Avec ses douze côtés, le dodécaèdre que les Néerlandais ont pris pour emblème et comme patronyme, est un objet qui ne se laisse appréhender ni apprécier facilement.
A l’instar du Rubik’s cube (qui en est l’application ludique), sa découverte, quoique passionnante, n’en est pas moins ardue et peut à la longue taper sur les nerfs.
Metal avant-garde, mais avant-gardiste surtout,
Dodecahedron propose une musique pas facile pour métalleux difficiles, un bain de dissonances et de coups tordus, dont l’ambiance cosmique frôle plus d’une fois la psychiatrie pure et dure.
La découverte de cet opus provoque un malaise étrange et captivant, grâce à la structure labyrinthique à souhait des compos et aux ambiances hallucinées dont elles sont généreusement parsemées.
La tension immersive ainsi produite ne peut qu’immanquablement amener l’auditeur à se poser cette question : "mais qu’est-ce que je viens d’écouter ?"
La seule réponse adéquate consiste, alors, à se replonger dans ce dédale à la subversion malade et somptueuse.
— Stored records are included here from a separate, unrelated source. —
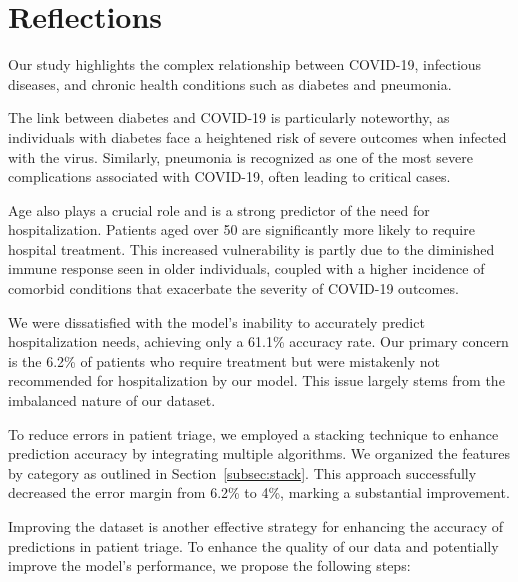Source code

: \section{Reflections}

Our study highlights the complex relationship between COVID-19, 
infectious diseases, and chronic health conditions such as diabetes and
pneumonia.

The link between diabetes and COVID-19 is particularly noteworthy, as 
individuals with diabetes face a heightened risk of severe outcomes
when infected with the virus. Similarly, pneumonia is recognized as 
one of the most severe complications associated with COVID-19, 
often leading to critical cases.

Age also plays a crucial role and is a strong predictor of the need for
hospitalization. Patients aged over 50 are significantly more likely to 
require hospital treatment. This increased vulnerability is partly due 
to the diminished immune response seen in older individuals, coupled 
with a higher incidence of comorbid conditions that exacerbate the 
severity of COVID-19 outcomes.

We were dissatisfied with the model's inability to accurately predict 
hospitalization needs, achieving only a 61.1\% accuracy rate. 
Our primary concern is the 6.2\% of patients who require treatment 
but were mistakenly not recommended for hospitalization by our 
model. This issue largely stems from the imbalanced nature of 
our dataset. 

To reduce errors in patient triage, we employed a stacking technique to 
enhance prediction accuracy by integrating multiple algorithms. We organized
the features by category as outlined in Section~\ref{subsec:stack}. This
approach successfully decreased the error margin from 6.2\% to 4\%, marking
a substantial improvement.

Improving the dataset is another effective strategy for enhancing the 
accuracy of predictions in patient triage.
To enhance the quality of our data and potentially 
improve the model's performance, we propose the following steps:

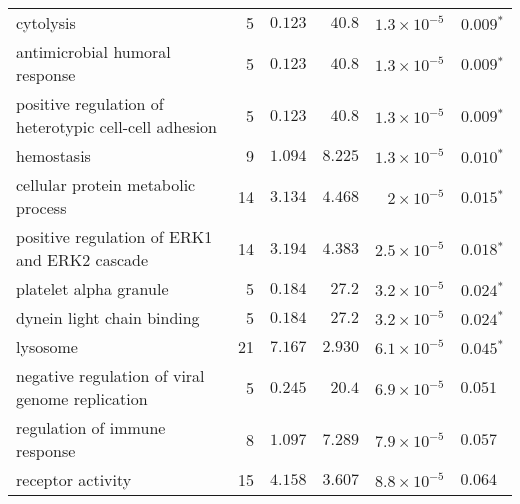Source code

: \begin{longtable}{|l|r|r|r|r|r|}
    cytolysis                                             & 5                       & $ 0.123$                & $  40.8$     & $1.3\times 10^{-5}$  & $\bm{ 0.009{^*}}$               \\
    antimicrobial humoral response                        & 5                       & $ 0.123$                & $  40.8$     & $1.3\times 10^{-5}$  & $\bm{ 0.009{^*}}$               \\
    positive regulation of heterotypic cell-cell adhesion & 5                       & $ 0.123$                & $  40.8$     & $1.3\times 10^{-5}$ & $\bm{ 0.009{^*}}$ \\
    hemostasis                                            & 9                       & $ 1.094$                & $ 8.225$   & $1.3\times 10^{-5}$  & $\bm{ 0.010{^*}}$               \\
    cellular protein metabolic process                    & 14                      & $ 3.134$                & $ 4.468$   & $ 2\times 10^{-5}$   & $\bm{ 0.015{^*}}$               \\
    positive regulation of ERK1 and ERK2 cascade          & 14                      & $ 3.194$                & $ 4.383$   & $2.5\times 10^{-5}$ & $\bm{ 0.018{^*}}$ \\
    platelet alpha granule                                & 5                       & $ 0.184$                & $  27.2$     & $3.2\times 10^{-5}$  & $\bm{ 0.024{^*}}$               \\
    dynein light chain binding                            & 5                       & $ 0.184$                & $  27.2$     & $3.2\times 10^{-5}$  & $\bm{ 0.024{^*}}$               \\
    lysosome                                              & 21                      & $ 7.167$                & $ 2.930$   & $6.1\times 10^{-5}$  & $\bm{ 0.045{^*}}$               \\
    negative regulation of viral genome replication       & 5                       & $ 0.245$                & $  20.4$     & $6.9\times 10^{-5}$ & $ 0.051~~$ \\
    regulation of immune response                         & 8                       & $ 1.097$                & $ 7.289$   & $7.9\times 10^{-5}$  & $ 0.057~~$                      \\
    receptor activity                                     & 15                      & $ 4.158$                & $ 3.607$   & $8.8\times 10^{-5}$  & $ 0.064~~$                      \\

\end{longtable}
Et c’est bien là la force de cet album et sa capacité hautement addictive.
Pour ce qui est des classifications stylistiques, on peut certes se contenter de « Black Avant-gardiste » mais la musique du combo ne peut se satisfaire de cette seule qualification et la cuisine mise en œuvre n’est pas avare en ingrédients.
Par le menu donc.
L’album s’ouvre sur le déconcertant « All Father » qui entremêle ambiances jazz-rock et Black chaotique, dans un canevas serré aux dissonances obstinées et obsédantes, nourries par une basse têtue dont la comptine malsaine semble s’échapper d’un asile, tout comme le chanteur. Les blasts métronomiques ou effrénés qui rythment le morceau ne contribuent pas, pour leur part, à assainir l’atmosphère, pas plus que les ambiances distillées de façon quasi subliminale (difficile de déterminer leur nature : samples, triturages soniques, électronique pure ?).
Le choc est déjà violent, et ça ne s’arrange pas sur la suite avec « IChronocrator », dont les envolées prog dignes d’Emerson
Lake and Palmer, fusionnent avec un Black à la fureur incontrôlable, dans un maelström dissonant et bruitiste peuplé de psalmodies marmonnés et d’ambiances dont le mixage plus que subtil en renforce l’impact jusqu’à la terreur.
Je passe rapidement sur «
Vanitas » à l’ambiance » Cyber
Torture Doom » effrayante et sur «
Descending jacob’sladder », délirant trip spatio-mystique, aux synthés dignes de J.M Jarre.
C’est déjà beaucoup et peut-être trop, le temps permettra de mieux juger si toute cette versatilité virtuose trouve sa place durablement auprès des auditeurs, d’autant plus que la deuxième partie de l’album constituée par le tryptique « View From Hverfell » (I,II, III), plus nuancée donne une vision de la voie que la musique du groupe peut suivre lorsqu’il maîtrise son propos et constitue à mon sens la partie finalement la plus intéressante de l’album.
De facture plus classique, ces trois pièces dévoilent un groupe qui sans abandonner totalement la dissonance, fait preuve d’une capacité à créer de très belles harmonies, tout en conservant sa violence et son impact. Mais d’une façon plus retenue, moins chaotique, qui débouche sur une vraie beauté, surtout au niveau des parties de guitares tout à coup plus déliées et méticuleuses, par certains côtés plus évanescentes aussi.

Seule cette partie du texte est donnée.